Sepulang dari kolam, di rumah tinggal Putri Beru Patimar sendirian. Sedangkan
Pengulu jenggi Kumawar dengan isterinya berangkat ke desa sebelah mengadakan
rembugan kenduri besar akhir panen.

Begitu jijiknya Putri Beru patimar kepada Pawang, sehingga dia menghidangkan
makan untuk Pawang dengan Pelangkah Biang (tempat makanan anjing peliharaan),
dan malamnyapun disuruh tidur dengan Apar-apar Lipo (tikar alas kandang ayam).
Pawang menerima penghinaan ini dengan ikhlas. Keesokan harinya, subuh-subuh dia
telah ikut membantu Bujang membelah kayu untuk kayu bakar. Kemudian, setelah
diberi Putri Beru patimar dia sarapan pagi dengan Pekangkah Biang itu, diapun
mengambil bungkusannya dan mohon pamit kepada Pengulu. Rencananya akan
pergi ke perladangan di seberang sungai, karena dia mendengar bahwa bibinya dan
saudara sepupunya itu tinggal di sana. Maka berangkatlah dia, dengan perasaan
teraduk-aduk, antara kekagumannya atas kecantikan Putri Beru Patimar, dan sakit
hatinya diperlakukan seperti binatang.

Setengah hari perjalanan dari Jenggi Kumawar ke Desa Seberang Ulu, Pawangpun
sampai di rumah bibinya. Kematian pakcik yang menjadi sumber kedukaan bibinya
selama ini, tersentuh kembali dengan kedatangan Pawang. Pawang dan Daram
saudara sepupunya berusaha menghentikan tangis bibinya yang semakin terlara-
lara. “Kita harus kembali ke dunia nyata bi. Kematian Pak Cik adalah sesuai dengan
suratan tangannya. Aku dan Daram masih bisa membantu bibi, menjaga bibi. Toh
aku juga tidak mempunyai siapa-siapa. Ayah dan ibuku bahkan tidak bisa
kubayangkan bentuk wajahnya.” ujarnya. Si Bibi juga dapat memaklumi keadaan
Pawang, dan dia ingin Pawang dan Daram dapat menjadi saudara sejati dalam suka
dan duka, dalam untung dan malang.

Begitulah, selanjutnya Pawang tinggal di desa itu. Orang-orang melihat Pawang


sebagai orang yang buruk rupa, tapi rajin dan baik hati. Beberapa kali Daram
berkelahi dengan pemuda kampung karena tak tahan dengan ejekan orang orang
atas kejelekan saudaranya. Tapi Pawang selalu mengingatkan bahwa kekerasan tidak
akan menyelesaikan masalah. Mendengar nasehat abangnya, Daram pun mengalah.
Tapi dia kadang-kadang tidak habis fikir, abangnya yang sakti itu kok diam saja
diolok-olok dan dipermalukan orang. Bahkan dia pernah mempertanyakan masalah
itu kepada pawang. Tetapi Pawang diam saja dan menyimpannya di dalam hati.
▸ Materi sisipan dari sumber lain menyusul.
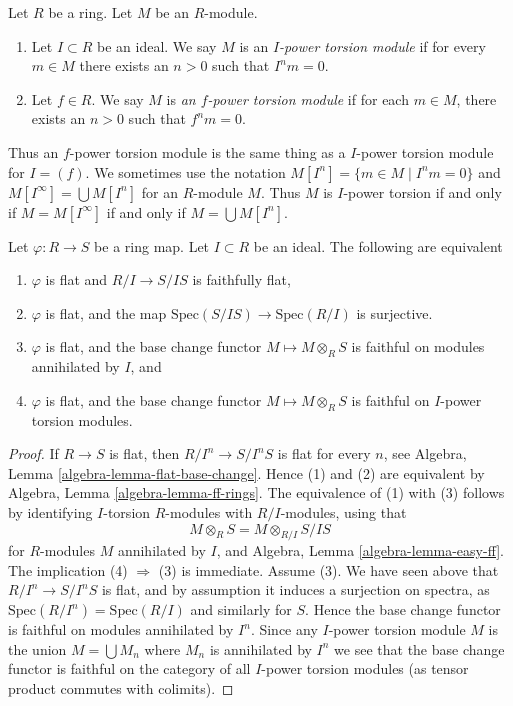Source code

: \begin{definition}
\label{definition-f-power-torsion}
Let $R$ be a ring. Let $M$ be an $R$-module.
\begin{enumerate}
\item Let $I \subset R$ be an ideal. We say $M$ is an
{\it $I$-power torsion module} if for every $m \in M$ there exists an $n > 0$
such that $I^n m = 0$.
\item Let $f \in R$. We say $M$ is 
{\it an $f$-power torsion module} if for each 
$m \in M$, there exists an $n > 0$ such that $f^n m = 0$.
\end{enumerate}
\end{definition}

\noindent
Thus an $f$-power torsion module is the same thing as a $I$-power torsion
module for $I = (f)$. We sometimes use the notation
$M[I^n] = \{m \in M \mid I^nm = 0\}$ and $M[I^\infty] = \bigcup M[I^n]$
for an $R$-module $M$. Thus $M$ is $I$-power torsion if and only if
$M = M[I^\infty]$ if and only if $M = \bigcup M[I^n]$.

\begin{lemma}
\label{lemma-characterize-flatness-on-torsion}
Let $\varphi : R \to S$ be a ring map. Let $I \subset R$ be an ideal.
The following are equivalent
\begin{enumerate}
\item $\varphi$ is flat and $R/I \to S/IS$ is faithfully flat,
\item $\varphi$ is flat, and the map
$\text{Spec}(S/IS) \to \text{Spec}(R/I)$ is surjective.
\item $\varphi$ is flat, and the base change functor
$M \mapsto M \otimes_R S$ is faithful on modules annihilated by $I$, and
\item $\varphi$ is flat, and the base change functor
$M \mapsto M \otimes_R S$ is faithful on $I$-power torsion modules.
\end{enumerate}
\end{lemma}

\begin{proof}
If $R \to S$ is flat, then $R/I^n \to S/I^nS$ is flat for every $n$, see
Algebra, Lemma \ref{algebra-lemma-flat-base-change}.
Hence (1) and (2) are equivalent by
Algebra, Lemma \ref{algebra-lemma-ff-rings}.
The equivalence of (1) with (3) follows by identifying $I$-torsion
$R$-modules with $R/I$-modules, using that
$$
M \otimes_R S = M \otimes_{R/I} S/IS
$$ 
for $R$-modules $M$ annihilated by $I$, and
Algebra, Lemma \ref{algebra-lemma-easy-ff}.
The implication (4) $\Rightarrow$ (3) is immediate. Assume (3). We have
seen above that $R/I^n \to S/I^nS$ is flat, and by assumption it induces
a surjection on spectra, as $\text{Spec}(R/I^n) = \text{Spec}(R/I)$ and
similarly for $S$. Hence the base change functor is faithful on modules
annihilated by $I^n$. Since any $I$-power torsion module $M$ is the union
$M = \bigcup M_n$ where $M_n$ is annihilated by $I^n$ we see that the base
change functor is faithful on the category of all $I$-power torsion modules
(as tensor product commutes with colimits).
\end{proof}

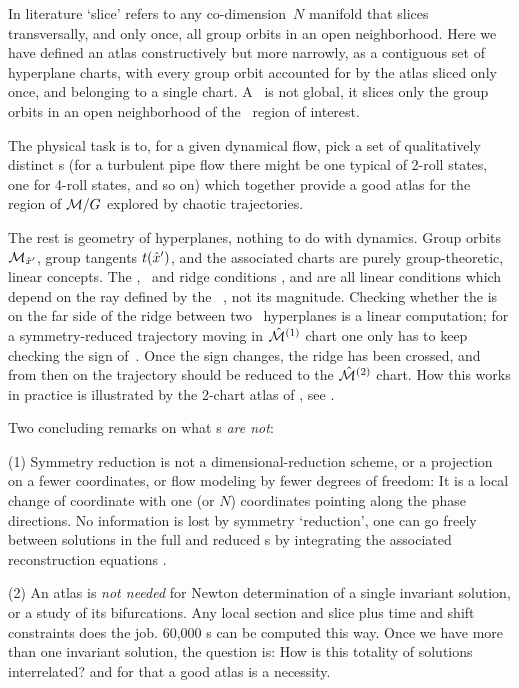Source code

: \documentclass[aip,cha,reprint,
secnumarabic,
nofootinbib, tightenlines,
nobibnotes, showkeys, showpacs,
groupedaddress
]{revtex4-1}
\begin{document}
In literature `slice' refers to any
co-dimension~$N$ manifold that slices transversally, and only once, all
group orbits in an open neighborhood. Here we have defined an atlas
constructively but more narrowly, as a contiguous set of hyperplane
charts, with every group orbit accounted for by the atlas sliced only
once, and belonging to a single chart. A \slice\ is not global, it slices
only the group orbits in an open neighborhood of the \statesp\ region of
interest.

The physical task is to, for a given dynamical flow, pick a set of
qualitatively distinct {\template s} (for a turbulent pipe
flow there might be one typical of 2-roll states, one for 4-roll states, and so on)
which together provide a good atlas for the region of ${\cal M}/G$
explored by chaotic trajectories.

The rest is geometry of hyperplanes, nothing to do with dynamics. Group
orbits ${\cal M}_{{\hat{x}'}}$, group tangents $t({\hat{x}'})$, and the
associated charts are purely group-theoretic, linear concepts. The
\slice, \chartBord\ and ridge conditions ,
 and  are all linear conditions which
depend on the ray defined by the \template\ \slicep, not its magnitude.
Checking whether the {\chartBord} is on the far side of the ridge between
two \slice\ hyperplanes is a linear computation; for a symmetry-reduced
trajectory moving in $\hat{\cal M}{}^{(1)}$ chart one only has to keep checking
the sign of
\beq
{}
\,.
Once the sign changes, the ridge has been crossed, and from then on
the trajectory should be reduced to the $\hat{\cal M}{}^{(2)}$ chart.
How this works in practice is illustrated by the 2-chart atlas of
\cLe, see .

Two concluding remarks on what \slice s \emph{are not}:

(1) Symmetry reduction is not a dimensional-reduction scheme, or a
projection on a fewer coordinates, or flow modeling by fewer degrees of
freedom: It is a local change of coordinate with one (or $N$)
coordinates pointing along the phase directions. No information is lost
by symmetry `reduction', one can go freely between solutions in the full
and reduced \statesp s by integrating the associated {reconstruction
equations} .

(2) An atlas is \emph{not needed} for Newton determination of a single
invariant solution, or a study of its bifurcations. Any local
section and slice plus time and shift constraints does the job. 60,000
\rpo s can be computed this way. Once we have more than one
invariant solution, the question is: How is this totality of solutions
interrelated? and for that a good atlas is a necessity.
\end{document}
Sudah menjadi kebiasaan Pawang mengambil madu dari hutan untuk dimakan dan
dijual kepada pedagang yang datang ke desanya. Semenjak kehadiran Pawang,
keadaan ekonomi mereka membaik, karena Pawang dapat memberikan penghasilan
dengan mengambil hasil hutan yang nampaknya ringan seperti madu, getah jelutung
dan kulit-kulit kayu yang dibutuhkan para pedagang.
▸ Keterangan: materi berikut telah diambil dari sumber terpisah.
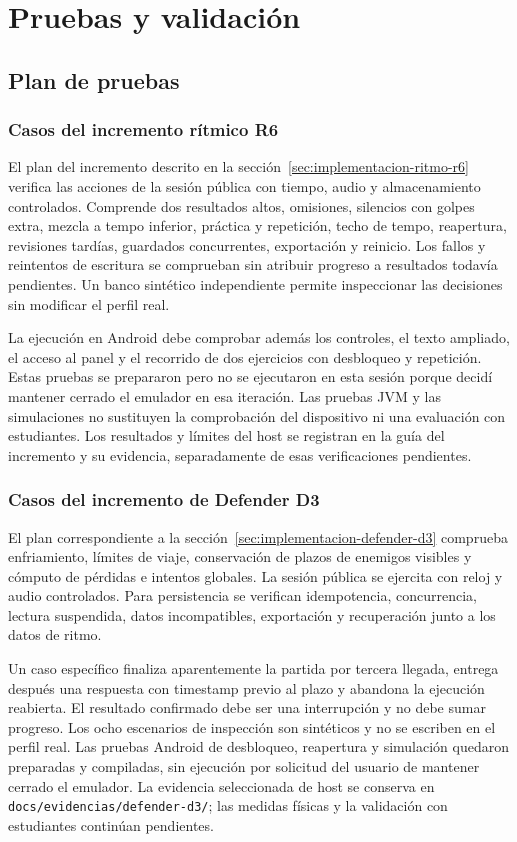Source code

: \chapter{Pruebas y validación}
\label{cap:pruebas}
\section{Plan de pruebas}
\subsection{Casos del incremento rítmico R6}
El plan del incremento descrito en la sección~\ref{sec:implementacion-ritmo-r6}
verifica las acciones de la sesión pública con tiempo, audio y almacenamiento
controlados. Comprende dos resultados altos, omisiones, silencios con golpes
extra, mezcla a tempo inferior, práctica y repetición, techo de tempo,
reapertura, revisiones tardías, guardados concurrentes, exportación y reinicio.
Los fallos y reintentos de escritura se comprueban sin atribuir progreso a
resultados todavía pendientes. Un banco sintético independiente permite
inspeccionar las decisiones sin modificar el perfil real.

La ejecución en Android debe comprobar además los controles, el texto
ampliado, el acceso al panel y el recorrido de dos ejercicios con desbloqueo
y repetición. Estas pruebas se prepararon pero no se ejecutaron en esta sesión
porque decidí mantener cerrado el emulador en esa iteración. Las pruebas JVM y las
simulaciones no sustituyen la comprobación del dispositivo ni una evaluación
con estudiantes. Los resultados y límites del host se registran en la guía
del incremento y su evidencia, separadamente de esas verificaciones pendientes.
\subsection{Casos del incremento de Defender D3}
El plan correspondiente a la sección~\ref{sec:implementacion-defender-d3}
comprueba enfriamiento, límites de viaje, conservación de plazos de enemigos
visibles y cómputo de pérdidas e intentos globales. La sesión pública se
ejercita con reloj y audio controlados. Para persistencia se verifican
idempotencia, concurrencia, lectura suspendida, datos incompatibles,
exportación y recuperación junto a los datos de ritmo.

Un caso específico finaliza aparentemente la partida por tercera llegada,
entrega después una respuesta con timestamp previo al plazo y abandona la
ejecución reabierta. El resultado confirmado debe ser una interrupción y no
debe sumar progreso. Los ocho escenarios de inspección son sintéticos y no
se escriben en el perfil real. Las pruebas Android de desbloqueo, reapertura
y simulación quedaron preparadas y compiladas, sin ejecución por solicitud
del usuario de mantener cerrado el emulador. La evidencia seleccionada de host
se conserva en \texttt{docs/evidencias/defender-d3/}; las medidas físicas y la
validación con estudiantes continúan pendientes.
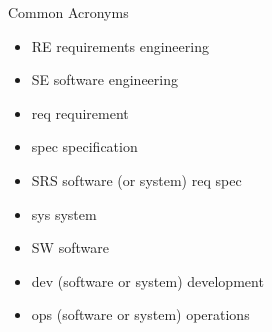 
\begin{Slide}{Common Acronyms}

\begin{itemize}
\item RE   \hfill requirements engineering
\item SE   \hfill software engineering
\item req \hfill requirement 
\item spec \hfill specification
\item SRS  \hfill software (or system) req spec
\item sys  \hfill system
\item SW   \hfill software
\item dev  \hfill (software or system) development
\item ops  \hfill (software or system) operations


\end{itemize}
\end{Slide}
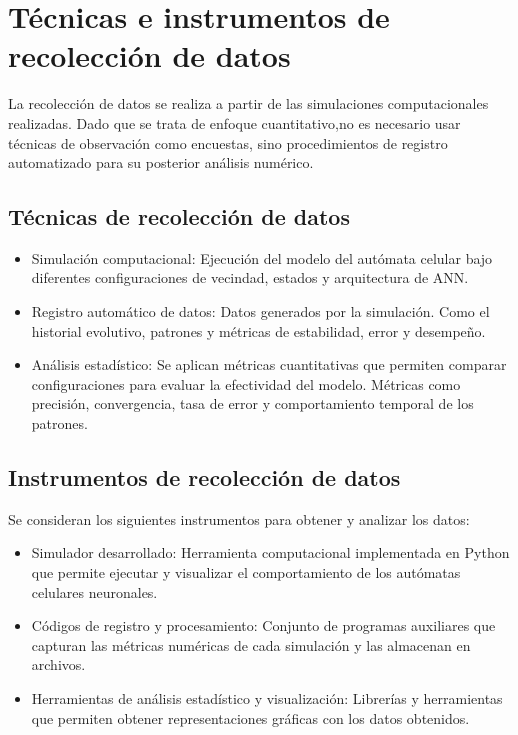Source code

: \section{Técnicas e instrumentos de recolección de datos}

La recolección de datos se realiza a partir de las simulaciones computacionales realizadas. Dado que se trata de enfoque cuantitativo,no es necesario usar técnicas de observación como encuestas, sino procedimientos de registro automatizado para su posterior análisis numérico. 

\subsection{Técnicas de recolección de datos}

\begin{itemize}
	\item Simulación computacional: Ejecución del modelo del autómata celular bajo diferentes configuraciones de vecindad, estados y arquitectura de ANN.
	
	\item Registro automático de datos: Datos generados por la simulación. Como el historial evolutivo, patrones y métricas de estabilidad, error y desempeño.
	
	\item Análisis estadístico: Se aplican métricas cuantitativas que permiten comparar configuraciones para evaluar la efectividad del modelo. Métricas como precisión, convergencia, tasa de error y comportamiento temporal de los patrones.
\end{itemize}

\subsection{Instrumentos de recolección de datos}

Se consideran los siguientes instrumentos para obtener y analizar los datos:
\begin{itemize}
	\item Simulador desarrollado: Herramienta computacional implementada en Python que permite ejecutar y visualizar el comportamiento de los autómatas celulares neuronales.
	
	\item Códigos de registro y procesamiento: Conjunto de programas auxiliares que capturan las métricas numéricas de cada simulación y las almacenan en archivos.
	
	\item Herramientas de análisis estadístico y visualización: Librerías y herramientas que permiten obtener representaciones gráficas con los datos obtenidos. 
\end{itemize}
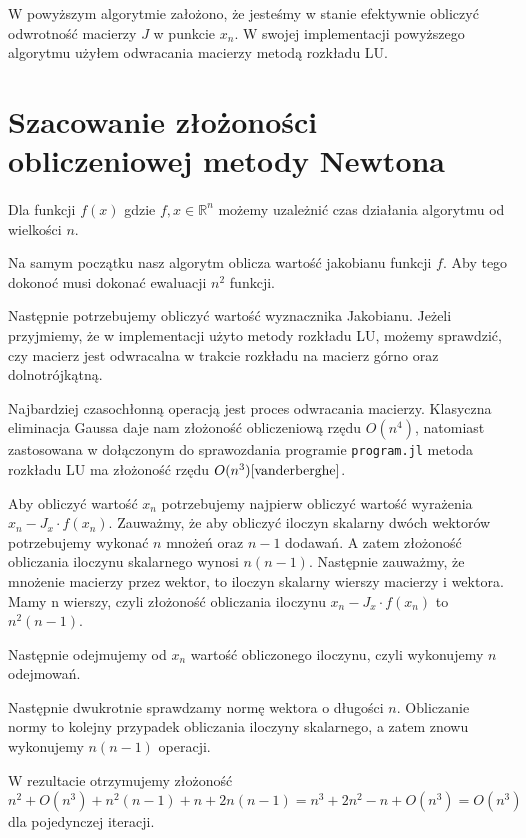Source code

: \documentclass{article}
\begin{document}
    W powyższym algorytmie założono, że jesteśmy w stanie efektywnie obliczyć odwrotność
    macierzy $J$ w punkcie $x_n$. W swojej implementacji powyższego algorytmu
    użyłem odwracania macierzy metodą rozkładu LU.
  \section{Szacowanie złożoności obliczeniowej metody Newtona}
    \paragraph{} Dla funkcji $f(x)$ gdzie $f, x \in \mathbb{R}^n$ możemy uzależnić
    czas działania algorytmu od wielkości $n$.

    Na samym początku nasz algorytm oblicza wartość jakobianu funkcji $f$. Aby
    tego dokonoć musi dokonać ewaluacji $n^2$ funkcji.

    Następnie potrzebujemy obliczyć wartość wyznacznika Jakobianu. Jeżeli przyjmiemy,
    że w implementacji użyto metody rozkładu LU, możemy sprawdzić, czy macierz
    jest odwracalna w trakcie rozkładu na macierz górno oraz dolnotrójkątną.

    Najbardziej czasochłonną operacją jest proces odwracania macierzy. Klasyczna
    eliminacja Gaussa daje nam złożoność obliczeniową rzędu $O(n^4)$\cite{vanderberghe}, natomiast
    zastosowana w dołączonym do sprawozdania programie \texttt{program.jl} metoda
    rozkładu LU ma złożoność rzędu $O(n^3) \cite{vanderberghe}$.

    Aby obliczyć wartość $x_n$ potrzebujemy najpierw obliczyć wartość wyrażenia
    $x_n-J_{x}\cdot f(x_n)$. Zauważmy, że aby obliczyć iloczyn skalarny dwóch
    wektorów potrzebujemy wykonać $n$ mnożeń oraz $n-1$ dodawań. A zatem złożoność obliczania
    iloczynu skalarnego wynosi $n(n-1)$. Następnie zauważmy, że mnożenie macierzy
    przez wektor, to iloczyn skalarny wierszy macierzy i wektora. Mamy n wierszy, czyli
    złożoność obliczania iloczynu $x_n-J_{x}\cdot f(x_n)$ to $n^2(n-1)$.

    Następnie odejmujemy od $x_n$ wartość obliczonego iloczynu, czyli wykonujemy
    $n$ odejmowań.

    Następnie dwukrotnie sprawdzamy normę wektora o długości $n$. Obliczanie normy
    to kolejny przypadek obliczania iloczyny skalarnego, a zatem znowu wykonujemy
    $n(n-1)$ operacji.

    W rezultacie otrzymujemy złożoność $n^2 + O(n^3) + n^2(n-1) + n + 2n(n-1) = n^3 +2n^2 - n + O(n^3) = O(n^3)$
    dla pojedynczej iteracji.
\end{document}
Setahun keberadaan Pawang di desa Seberang Hulu, tibalah musim panen. Musim
panen bersamaan dengan musim berbunga tanaman hutan, dan musim madu. Salah
satu sarang madu yang sangat terkenal adalah madu dari lebah yang bersarang pada
sebuah pohon di tepi kampung Jenggi Kumawar yang dikenal dengan nama Pohon
Tualang Simande Angin. Pohon Tualang ini memang sangat tinggi, mencapai lima
puluh depa orang dewasa. Maka setiap kali angin berhembus, dia akan bergoyang,
maka disebut Tualang Simande Angin.

Mundur kisahnya tiga tahun kebelakang, tatkala Putri Beru Patimar berumur tujuh
belas tahun, oleh Raja Pengulu Jenggi Kumawar sudah diumumkan bahwa siapa saja
pemuda yang mampu menurunkan kepala madu Tualang Simande Angin ke
hadapan raja, maka dia berjodoh dengan Puteri Beru Patimar. Dan musim panen
yang keempatlah saat Pawang sudah tinggal setahun di Desa Seberang Hulu. Maka
diceritakannyalah niatnya hendak menurunkan madu dari Tualang Simande Angin,
sebagai modal untuk menundukkan Beru Patimar. Mendengar kemauan
kemanakannya, si bibi sangatlah gundah hatinya. Karena mengambil madu dari
Tualang Simande Angin sama dengan menyerahkan nyawa. Sudah berpuluh puluh
pemuda yang terhempas jatuh dari pohon itu, membuang nyawa demi
memperebutkan Putri Beru Patimar yang cantik jelita itu. Lagi pula bibinya berfikir,
bagaimana mungkin kemanakannya yang jelek itu disandingkan dengan gadis cantik
puteri raja. Tapi tekad Pawang sudah bulat, dan pas ketika bulan sudah besar, jalan
desa terang benderang. Pawang mengajak Daram berangkat menuju Tualang
Simande Angin dengan membawa surdam.

“Bukannya kita bawa parang, abang malah membawa surdam?” tanya Daram
keheranan.

“Ayolah ikut saja, nanti di sana semuanya akan menjadi mudah.” bujuk Pawang.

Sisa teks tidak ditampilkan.